Building a Java application with Apache Nutch and Solr


(Author: Emre Çelikten)

Apache Nutch is a scalable web crawler that supports Hadoop. Apache Solr is a complete search engine that is built on top of Apache Lucene.

Let's make a simple Java application that crawls "World" section of CNN.com with Apache Nutch and uses Solr to index them. We are going to use both of them as libraries, which means Solr must be working without a servlet and HTTP connections.

We will be using Eclipse as the IDE. This is going to be a long tutorial, so get yourself a cup of your favorite drink.

First of all, you need:
Apache Nutch 1.5. You must download the source code for Nutch.
Apache Solr 3.4.0.

For development environment, you need JDK, Eclipse IDE and Ant.
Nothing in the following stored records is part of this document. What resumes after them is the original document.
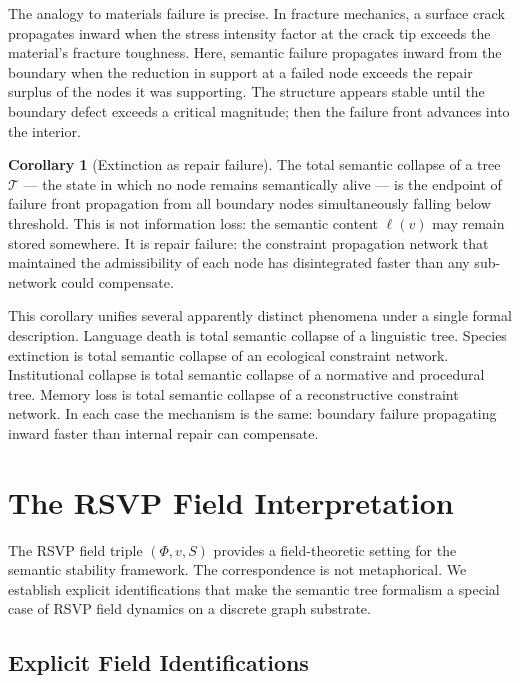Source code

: \documentclass[11pt, a4paper]{article}
\theoremstyle{definition}
\newtheorem{corollary}{Corollary}
\theoremstyle{remark}
\begin{document}
The analogy to materials failure is precise. In fracture mechanics, a surface
crack propagates inward when the stress intensity factor at the crack tip
exceeds the material's fracture toughness. Here, semantic failure propagates
inward from the boundary when the reduction in support at a failed node exceeds
the repair surplus of the nodes it was supporting. The structure appears stable
until the boundary defect exceeds a critical magnitude; then the failure front
advances into the interior.

\begin{corollary}[Extinction as repair failure]
The total semantic collapse of a tree $\mathcal{T}$ --- the state in which
no node remains semantically alive --- is the endpoint of failure front
propagation from all boundary nodes simultaneously falling below threshold.
This is not information loss: the semantic content $\ell(v)$ may remain
stored somewhere. It is repair failure: the constraint propagation network
that maintained the admissibility of each node has disintegrated faster than
any sub-network could compensate.
\end{corollary}

This corollary unifies several apparently distinct phenomena under a single
formal description. Language death is total semantic collapse of a linguistic
tree. Species extinction is total semantic collapse of an ecological constraint
network. Institutional collapse is total semantic collapse of a normative and
procedural tree. Memory loss is total semantic collapse of a reconstructive
constraint network. In each case the mechanism is the same: boundary failure
propagating inward faster than internal repair can compensate.

\section{The RSVP Field Interpretation}

The RSVP field triple $(\Phi, v, S)$ provides a field-theoretic setting for
the semantic stability framework. The correspondence is not metaphorical. We
establish explicit identifications that make the semantic tree formalism a
special case of RSVP field dynamics on a discrete graph substrate.

\subsection{Explicit Field Identifications}
\end{document}
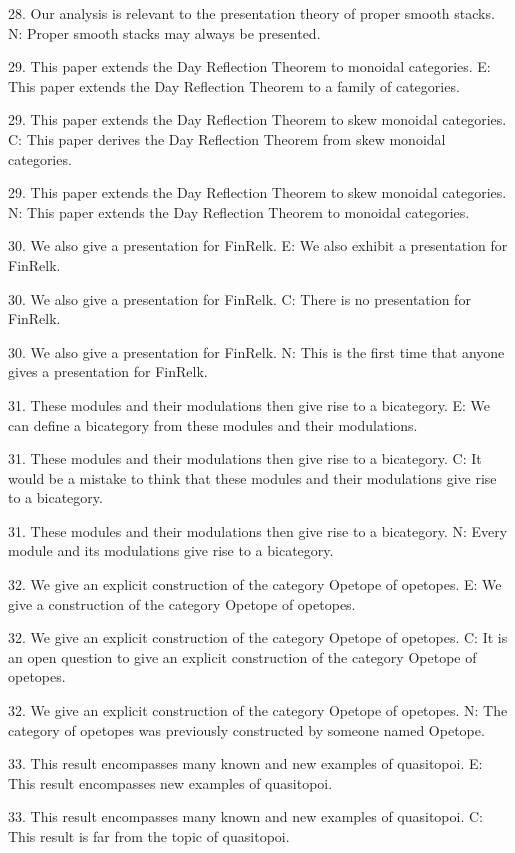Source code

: 28. Our analysis is relevant to the presentation theory of proper smooth stacks.
N: Proper smooth stacks may always be presented.

29. This paper extends the Day Reflection Theorem to  monoidal categories.
E:  This paper extends the Day Reflection Theorem to a family of categories.

29. This paper extends the Day Reflection Theorem to skew monoidal categories.
C: This paper derives the Day Reflection Theorem from skew monoidal categories.

29. This paper extends the Day Reflection Theorem to skew monoidal categories.
N: This paper extends the Day Reflection Theorem to monoidal categories.

30. We also give a presentation for FinRelk.
E: We also exhibit a presentation for FinRelk.

30. We also give a presentation for FinRelk.
C: There is no presentation for FinRelk.

30. We also give a presentation for FinRelk.
N: This is the first time that anyone gives a presentation for FinRelk.

31. These modules and their modulations then give rise to a bicategory.
E:  We can define a bicategory from these modules and their modulations.

31. These modules and their modulations then give rise to a bicategory.
C:  It would be a mistake to think that these modules and their modulations give rise to a bicategory.

31. These modules and their modulations then give rise to a bicategory.
N:  Every module and its modulations give rise to a bicategory.

32. We give an explicit construction of the category Opetope of opetopes.
E:  We give a construction of the category Opetope of opetopes.

32. We give an explicit construction of the category Opetope of opetopes.
C:  It is an open question to give an explicit construction of the category Opetope of opetopes.

32. We give an explicit construction of the category Opetope of opetopes.
N:  The category of opetopes was previously constructed by someone named Opetope.

33. This result encompasses many known and new examples of quasitopoi.
E:  This result encompasses new examples of quasitopoi.

33. This result encompasses many known and new examples of quasitopoi.
C:   This result is far from the topic of quasitopoi.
You can use this tutorial by Wencan for Ubuntu and similar distributions. If you wish to set them up yourself, here are the links for your convenience:

JDK.
Eclipse IDE.
Ant to make Nutch binaries.

Part 1: Extracting Nutch and Solr

Extract them to an appropriate place. Do not build anything yet. In this tutorial, /path/to/nutch and /path/to/solr will be used to refer to these folders.

Part 2: Adding EmbeddedSolrServer support to Nutch

As of writing, Nutch only supports Solr if it runs as a servlet. We wish to create a Solr server inside our application, so we need to add some code to Nutch sources to do so. We will use EmbeddedSolrServer from Solrj library. The good part is, they use the same interfaces, so this could also be used for any type of SolrServer that we want to pass programmatically. We do not need to care about if it is a servlet or an embedded one afterwards. (Note that the approach we are taking here is a hack that gets the job done.)

If you want to skip this part, you can use this patch that I have created. To apply it place it in the folder designated below and run patch < embeddedsolrserver.patch.

First, you need to navigate to /path/to/nutch/src/java/org/apache/nutch/indexer/solr.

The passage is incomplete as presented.